Парижское радио передавало молебны вперемежку с противоречивыми сообщениями: жителей столицы то призывали эвакуироваться, то — сохранять спокойствие и оставаться дома. По шоссе, которые вели из Парижа на юг, двигался поток беженцев: кто на машинах, кто на велосипедах, а кто и пешком.
В доме Роллана царило смятение. Жгли письма, тысячи писем в предвидении обыска, — писатель не хотел подвергать опасности своих многочисленных корреспондентов. Мария Павловна уговаривала мужа уехать: нашлись знакомые, обладатели большого автомобиля, которые были готовы взять их с собой.
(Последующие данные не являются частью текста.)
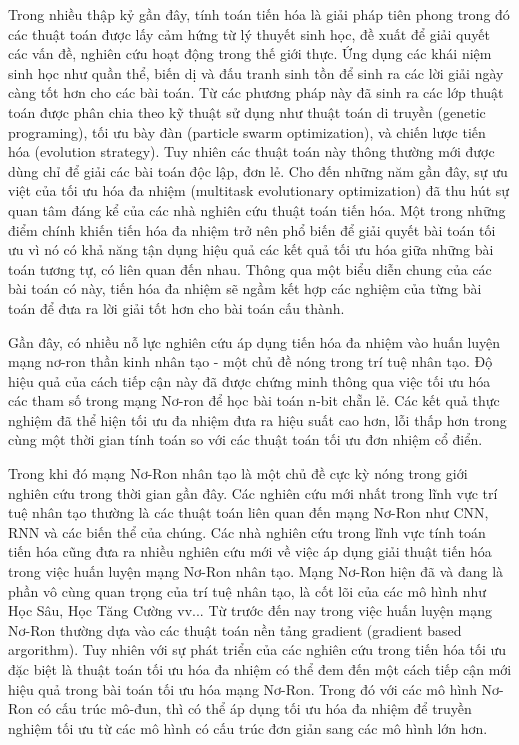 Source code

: Trong nhiều thập kỷ gần đây, tính toán tiến hóa là giải pháp tiên phong trong đó các thuật toán được lấy cảm hứng từ lý thuyết sinh học, đề xuất để giải quyết các vấn đề, nghiên cứu hoạt động trong thế giới thực. Ứng dụng các khái niệm sinh học như quần thể, biến dị và đấu tranh sinh tồn để sinh ra các lời giải ngày càng tốt hơn cho các bài toán. Từ các phương pháp này đã sinh ra các lớp thuật toán được phân chia theo kỹ thuật sử dụng như thuật toán di truyền (genetic programing), tối ưu bày đàn (particle swarm optimization), và chiến lược tiến hóa (evolution strategy). Tuy nhiên các thuật toán này thông thường mới được dùng chỉ để giải các bài toán độc lập, đơn lẻ. Cho đến những năm gần đây, sự ưu việt của tối ưu hóa đa nhiệm (multitask evolutionary optimization) đã thu hút sự quan tâm đáng kể của các nhà nghiên cứu thuật toán tiến hóa. Một trong những điểm chính khiến tiến hóa đa nhiệm trở nên phổ biến để giải quyết bài toán tối ưu vì nó có khả năng tận dụng hiệu quả các kết quả tối ưu hóa giữa những bài toán tương tự, có liên quan đến nhau. Thông qua một biểu diễn chung của các bài toán có này, tiến hóa đa nhiệm sẽ ngầm kết hợp các nghiệm của từng bài toán để đưa ra lời giải tốt hơn cho bài toán cấu thành. 

Gần đây, có nhiều nỗ lực nghiên cứu áp dụng tiến hóa đa nhiệm vào huấn luyện mạng nơ-ron thần kinh
nhân tạo - một chủ đề nóng trong trí tuệ nhân tạo. Độ hiệu quả của cách tiếp cận này đã được chứng minh thông qua việc tối ưu hóa các tham số trong mạng Nơ-ron để học bài toán n-bit chẵn lẻ. Các kết quả thực nghiệm đã thể hiện tối ưu đa nhiệm đưa ra hiệu suất cao hơn, lỗi thấp hơn trong cùng một thời gian tính toán so với các thuật toán tối ưu đơn nhiệm cổ điển. 

Trong khi đó mạng Nơ-Ron nhân tạo là một chủ đề cực kỳ nóng trong giới nghiên cứu trong thời gian gần đây. Các nghiên cứu mới nhất trong lĩnh vực trí tuệ nhân tạo thường là các thuật toán liên quan đến mạng Nơ-Ron như CNN, RNN và các biến thể của chúng. Các nhà nghiên cứu trong lĩnh vực tính toán tiến hóa cũng đưa ra nhiều nghiên cứu mới về việc áp dụng giải thuật tiến hóa trong việc huấn luyện mạng Nơ-Ron nhân tạo. Mạng Nơ-Ron hiện đã và đang là phần vô cùng quan trọng của trí tuệ nhân tạo, là cốt lõi của các mô hình như Học Sâu, Học Tăng Cường vv... Từ trước đến nay trong việc huấn luyện mạng Nơ-Ron thường dựa vào các thuật toán nền tảng gradient (gradient based argorithm). Tuy nhiên với sự phát triển của các nghiên cứu trong tiến hóa tối ưu đặc biệt là thuật toán tối ưu hóa đa nhiệm có thể đem đến một cách tiếp cận mới hiệu quả trong bài toán tối ưu hóa mạng Nơ-Ron. Trong đó với các mô hình Nơ-Ron có cấu trúc mô-đun, thì có thể áp dụng tối ưu hóa đa nhiệm để truyền nghiệm tối ưu từ các mô hình có cấu trúc đơn giản sang các mô hình lớn hơn.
Сохранился лист бумаги, который Роллан, собираясь покинуть дом, прикрепил к своему книжному шкафу. Надпись крупным почерком: «Библиотека Ромена Роллана. Я отдаю ее под охрану Нации и всех порядочных людей, которые уважают культуру». И дата: 16 июня 1940 года.
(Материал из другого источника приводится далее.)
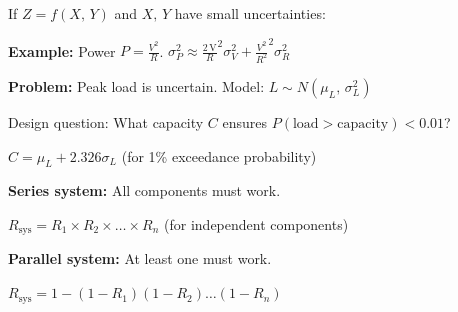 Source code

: \begin{Shaded}
\begin{Highlighting}[]
 \OperatorTok{=} \OperatorTok{;}
 \OperatorTok{=} \NormalTok{(}\NormalTok{(} \OperatorTok{{-}} \NormalTok{) }\OperatorTok{\textless{}} \OperatorTok{*}\NormalTok{)}\OperatorTok{;}
\NormalTok{(}\OperatorTok{,} \OperatorTok{*}\NormalTok{)}\OperatorTok{;}
\end{Highlighting}
\end{Shaded}


If $Z = f(X,\, Y)$ and $X,\, Y$ have small uncertainties:


\textbf{Example:} Power $P = \frac{V^{2}}{R}$. $\sigma_{P}^{2} \approx \frac{2\,\mathrm{V}}{R}^{2}\sigma_{V}^{2} + \frac{V^{2}}{R^{2}}^{2}\sigma_{R}^{2}$



\textbf{Problem:} Peak load is uncertain. Model: $L \sim N(\mu_{L},\, \sigma_{L}^{2})$

Design question: What capacity $C$ ensures $P(\text{load} > \text{capacity}) < 0.01$?

$C = \mu_{L} + 2.326\sigma_{L}$ (for 1\% exceedance probability)


\textbf{Series system:} All components must work.

$R_{\mathrm{sys}} = R_{1} \times R_{2} \times \ldots \times R_{n}$ (for independent components)

\textbf{Parallel system:} At least one must work.

$R_{\mathrm{sys}} = 1 - (1-R_{1})(1-R_{2})\ldots (1-R_{n})$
Все уже было готово к отъезду. Но утром 16 июня на главной площади Везеле появился мотоциклист в черном Мундире эсэсовца. За ним последовал танк, еще танк, броневики. Солдаты вермахта в серо-зеленой форме вылезали из машин, расходились по улицам и переулкам, грабили дома, брошенные жителями. Роллан и его гости часами сидели вместе в большой комнате, тихо переговаривались, стараясь подбадривать друг друга и все время ожидая: вот-вот ворвутся гитлеровцы. Раздался грубый стук в дверь, вошел фельдфебель и попросил дать несколько досок: ему нужно было срочно сколотить гроб для офицера, который разбил свою машину и сам разбился насмерть.
Прошло еще несколько дней. Немецкие части ушли; в разграбленном, загаженном городе стало тихо; потом пришли новые немецкие части, и все началось сначала. Роллана не трогали. Он продолжал вместе с женой разбирать и сжигать письма. Немецкий солдат подошел на улице к молодой служанке Ролланов, заговорил с ней на ломаном французском языке, сказал ей: «Передай хозяйке, не жечь бумаги, дым видно».
Захватчики, конечно, имели понятие, кто такой Ромен Роллан. Его всемирно известное имя в какой-то мере ограждало его от произвола со стороны местных военных властей: для того чтобы убить или даже только арестовать его, требовалось указание оккупационного начальства, — такое указание не было дано. Роллан был, в сущности, не опасен гитлеровцам, он и так был у них в руках, — старый, больной, изолированный в маленьком городке, где каждый его шаг был на виду. У кого-то из берлинских заправил возникли даже иллюзии — не удастся ли приручить знаменитого писателя, знатока немецкой литературы и музыки? (О том, как он отказался от медали имени Гёте, к тому времени, видимо, уже забыли.) К Роллану явился офицер вермахта и передал предложение некоего издательства — выпустить новый немецкий перевод «Жан-Кристофа», правда, с «небольшими» сокращениями и поправками. Роллан решительно отказался. А потом узнал, что правительство Петена включило школьное издание «Жан-Кристофа» в список запрещенных книг.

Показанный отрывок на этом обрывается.